**YOUR GOAL:**
Only lines holding "Cheung" are needed; copy each of them from the data below.
(DATASET ENTRIES)
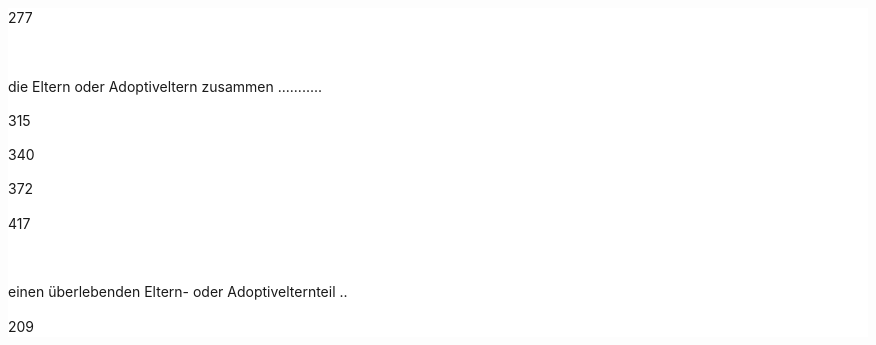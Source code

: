 277

</td>

<td style align="left" valign="top" charoff="50">

 

</td>

</tr>

<tr valign="bottom">

<td style align="left" valign="top" charoff="50">

die Eltern oder Adoptiveltern zusammen ...........

</td>

<td style align="left" valign="top" charoff="50">

315

</td>

<td style align="left" valign="top" charoff="50">

340

</td>

<td style align="left" valign="top" charoff="50">

372

</td>

<td style align="left" valign="top" charoff="50">

417

</td>

<td style align="left" valign="top" charoff="50">

 

</td>

</tr>

<tr valign="bottom">

<td style align="left" valign="top" charoff="50">

einen überlebenden Eltern- oder Adoptivelternteil ..

</td>

<td style align="left" valign="top" charoff="50">

209

</td>

<td style align="left" valign="top" charoff="50">
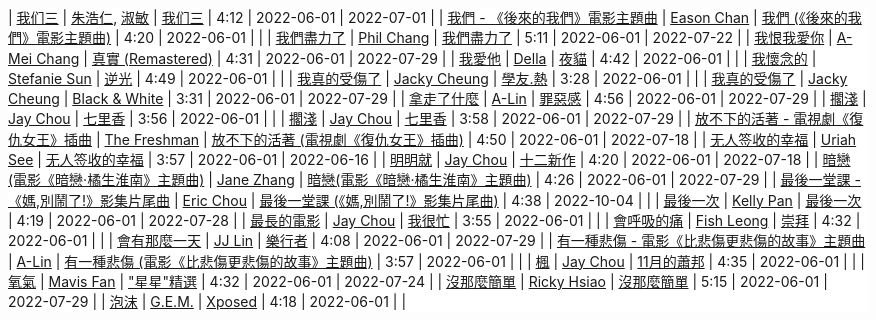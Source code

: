 | [我们三](https://open.spotify.com/track/0dr4DaJb4bf2EjgBcDsumR) | [朱浩仁](https://open.spotify.com/artist/1Y2za0XzyluvtDTYtkFwJ7), [淑敏](https://open.spotify.com/artist/6Pg1FbAoJJDpdX6ettFZx9) | [我们三](https://open.spotify.com/album/2ZKpm2pcLRZlk58UvDuKG6) | 4:12 | 2022-06-01 | 2022-07-01 |
| [我們 \- 《後來的我們》電影主題曲](https://open.spotify.com/track/0Uf0SvwUrf02ucIt1d0Wos) | [Eason Chan](https://open.spotify.com/artist/2QcZxAgcs2I1q7CtCkl6MI) | [我們 \(《後來的我們》電影主題曲\)](https://open.spotify.com/album/55Ro04UwGKHwUZ5nC3rr2r) | 4:20 | 2022-06-01 |  |
| [我們盡力了](https://open.spotify.com/track/7o1TK2v9JvUHo47LIYjWTd) | [Phil Chang](https://open.spotify.com/artist/7g65zUBhUAbiu4pAcoyWRd) | [我們盡力了](https://open.spotify.com/album/0pcqjPwBloZXi7PW8KC8Uq) | 5:11 | 2022-06-01 | 2022-07-22 |
| [我恨我愛你](https://open.spotify.com/track/1aQdSw1B6uOBErzNN6jsXx) | [A\-Mei Chang](https://open.spotify.com/artist/6noxsCszBEEK04kCehugOp) | [真實 \(Remastered\)](https://open.spotify.com/album/6IgxzPmPjyRen4tUstQ1Ov) | 4:31 | 2022-06-01 | 2022-07-29 |
| [我愛他](https://open.spotify.com/track/2qOitAAyMgHOs0cMilqf8k) | [Della](https://open.spotify.com/artist/1EUq1MC4vfYYxcVK9aJnXf) | [夜貓](https://open.spotify.com/album/1cw2qn3JtkIhDYJMCexYLs) | 4:42 | 2022-06-01 |  |
| [我懷念的](https://open.spotify.com/track/7z2M7DsEjZjwXBkWG3zd21) | [Stefanie Sun](https://open.spotify.com/artist/0SIXZXJCAhNU8sxK0qm7hn) | [逆光](https://open.spotify.com/album/6mBrt99J1sFWMQ9LzPHLGw) | 4:49 | 2022-06-01 |  |
| [我真的受傷了](https://open.spotify.com/track/5cN75zXR3M4si2toC2eF5C) | [Jacky Cheung](https://open.spotify.com/artist/1Hu58yHg2CXNfDhlPd7Tdd) | [學友.熱](https://open.spotify.com/album/16vik0cfPFsAZ6XJeQMyoR) | 3:28 | 2022-06-01 |  |
| [我真的受傷了](https://open.spotify.com/track/0gbSZhHZDVAoxtFzqxL4LD) | [Jacky Cheung](https://open.spotify.com/artist/1Hu58yHg2CXNfDhlPd7Tdd) | [Black & White](https://open.spotify.com/album/1D9U7rOcWFzMp8gOpOC4sC) | 3:31 | 2022-06-01 | 2022-07-29 |
| [拿走了什麼](https://open.spotify.com/track/7gXiPiffMrqPe3Q1vzD6uM) | [A\-Lin](https://open.spotify.com/artist/28gf2piFx6cAKOMIwcky5a) | [罪惡感](https://open.spotify.com/album/7MRgaADR9IFjG9NgdEkarv) | 4:56 | 2022-06-01 | 2022-07-29 |
| [擱淺](https://open.spotify.com/track/4Rt9k4SE8dbfKzngxKJPq9) | [Jay Chou](https://open.spotify.com/artist/2elBjNSdBE2Y3f0j1mjrql) | [七里香](https://open.spotify.com/album/27I7fCoQRSdL9PT1nFWEPC) | 3:56 | 2022-06-01 |  |
| [擱淺](https://open.spotify.com/track/56mzU03ZesV0iRroHR2K04) | [Jay Chou](https://open.spotify.com/artist/2elBjNSdBE2Y3f0j1mjrql) | [七里香](https://open.spotify.com/album/7vSaodFzUYCexkKXeEhkpc) | 3:58 | 2022-06-01 | 2022-07-29 |
| [放不下的活著 \- 電視劇《復仇女王》插曲](https://open.spotify.com/track/3YW82LtENbvme3mOkgsPxI) | [The Freshman](https://open.spotify.com/artist/2pZzvphS66rCxKBiJCrO9y) | [放不下的活著 \(電視劇《復仇女王》插曲\)](https://open.spotify.com/album/7G6S5mVc4lNvotJRKCWooq) | 4:50 | 2022-06-01 | 2022-07-18 |
| [无人签收的幸福](https://open.spotify.com/track/1TH0bmdPHvfgDZdpyXFSpm) | [Uriah See](https://open.spotify.com/artist/5G22Efave7oHLo9NG4uofT) | [无人签收的幸福](https://open.spotify.com/album/3xxObyRQS4B8eE963HZlAj) | 3:57 | 2022-06-01 | 2022-06-16 |
| [明明就](https://open.spotify.com/track/04x6DpeFQ72efXsD0DmWPQ) | [Jay Chou](https://open.spotify.com/artist/2elBjNSdBE2Y3f0j1mjrql) | [十二新作](https://open.spotify.com/album/2mfQMCY9GF34zQ8bqhIrmQ) | 4:20 | 2022-06-01 | 2022-07-18 |
| [暗戀\(電影《暗戀·橘生淮南》主題曲\)](https://open.spotify.com/track/1oJTWZecSvNcxXrPvY6AHA) | [Jane Zhang](https://open.spotify.com/artist/7qJmFr579WC8MMGj4PiWdu) | [暗戀\(電影《暗戀·橘生淮南》主題曲\)](https://open.spotify.com/album/01zbyEJxIWAjzrOiWtiSSz) | 4:26 | 2022-06-01 | 2022-07-29 |
| [最後一堂課 \- 《媽,別鬧了!》影集片尾曲](https://open.spotify.com/track/2OR5FUKy3GQ7I9DCbRnfsW) | [Eric Chou](https://open.spotify.com/artist/5fEQLwq1BWWQNR8GzhOIvi) | [最後一堂課 \(《媽,別鬧了!》影集片尾曲\)](https://open.spotify.com/album/5x6j8vBf5m91MUBEO5Jdxy) | 4:38 | 2022-10-04 |  |
| [最後一次](https://open.spotify.com/track/11W5Rb3oJgdsjVjbSIRYA9) | [Kelly Pan](https://open.spotify.com/artist/2hJxcuFTgP89GdmCVXfXyi) | [最後一次](https://open.spotify.com/album/1Kk3DZ5m4U8hyswoyvnaJo) | 4:19 | 2022-06-01 | 2022-07-28 |
| [最長的電影](https://open.spotify.com/track/6C9w3NKP7yKqGLBP09iEL4) | [Jay Chou](https://open.spotify.com/artist/2elBjNSdBE2Y3f0j1mjrql) | [我很忙](https://open.spotify.com/album/3CFQKBIkZKTRxU3EvZ1oHY) | 3:55 | 2022-06-01 |  |
| [會呼吸的痛](https://open.spotify.com/track/5IgElbSREzVyqgf1OCuKJd) | [Fish Leong](https://open.spotify.com/artist/3aIDSTKS9yH745GUQBxDcS) | [崇拜](https://open.spotify.com/album/75wQXImqEikrSo5Uon4Pxr) | 4:32 | 2022-06-01 |  |
| [會有那麼一天](https://open.spotify.com/track/6U0fWlBshjYDtaolsU9nNs) | [JJ Lin](https://open.spotify.com/artist/7Dx7RhX0mFuXhCOUgB01uM) | [樂行者](https://open.spotify.com/album/0MK41zbMjQXXLqgukSGZwz) | 4:08 | 2022-06-01 | 2022-07-29 |
| [有一種悲傷 \- 電影《比悲傷更悲傷的故事》主題曲](https://open.spotify.com/track/3ayrHkyorPEpeOBvZ76SwG) | [A\-Lin](https://open.spotify.com/artist/28gf2piFx6cAKOMIwcky5a) | [有一種悲傷 \(電影《比悲傷更悲傷的故事》主題曲\)](https://open.spotify.com/album/68NAOLFISOsBsyMLA2fUPf) | 3:57 | 2022-06-01 |  |
| [楓](https://open.spotify.com/track/2YzJaHvzsEb1LzGugXIduK) | [Jay Chou](https://open.spotify.com/artist/2elBjNSdBE2Y3f0j1mjrql) | [11月的蕭邦](https://open.spotify.com/album/6rRydp9XlVoLfTtA3qpWcn) | 4:35 | 2022-06-01 |  |
| [氧氣](https://open.spotify.com/track/1HY8IN1XRvexOetZcxNofg) | [Mavis Fan](https://open.spotify.com/artist/25rFapdPzsR0PEl8dFWL3I) | ["星星"精選](https://open.spotify.com/album/2E8QlBUNvGVO2mfSXXFyVZ) | 4:32 | 2022-06-01 | 2022-07-24 |
| [沒那麼簡單](https://open.spotify.com/track/3rqnZnctMRbQ6GqBJfiIcm) | [Ricky Hsiao](https://open.spotify.com/artist/0E6oEhZZtQvj811iXQFLrB) | [沒那麼簡單](https://open.spotify.com/album/7zgIgD8IdpgRFPByQdc3IS) | 5:15 | 2022-06-01 | 2022-07-29 |
| [泡沫](https://open.spotify.com/track/2IfSPLPDW6RGosdB5huwAA) | [G.E.M.](https://open.spotify.com/artist/7aRC4L63dBn3CiLDuWaLSI) | [Xposed](https://open.spotify.com/album/5EUhTGmsSlrrt2w3IZd1IG) | 4:18 | 2022-06-01 |  |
(End DATASET ENTRIES)
**ANSWER FOR THE TASK:**
| [我真的受傷了](https://open.spotify.com/track/5cN75zXR3M4si2toC2eF5C) | [Jacky Cheung](https://open.spotify.com/artist/1Hu58yHg2CXNfDhlPd7Tdd) | [學友.熱](https://open.spotify.com/album/16vik0cfPFsAZ6XJeQMyoR) | 3:28 | 2022-06-01 |  |
| [我真的受傷了](https://open.spotify.com/track/0gbSZhHZDVAoxtFzqxL4LD) | [Jacky Cheung](https://open.spotify.com/artist/1Hu58yHg2CXNfDhlPd7Tdd) | [Black & White](https://open.spotify.com/album/1D9U7rOcWFzMp8gOpOC4sC) | 3:31 | 2022-06-01 | 2022-07-29 |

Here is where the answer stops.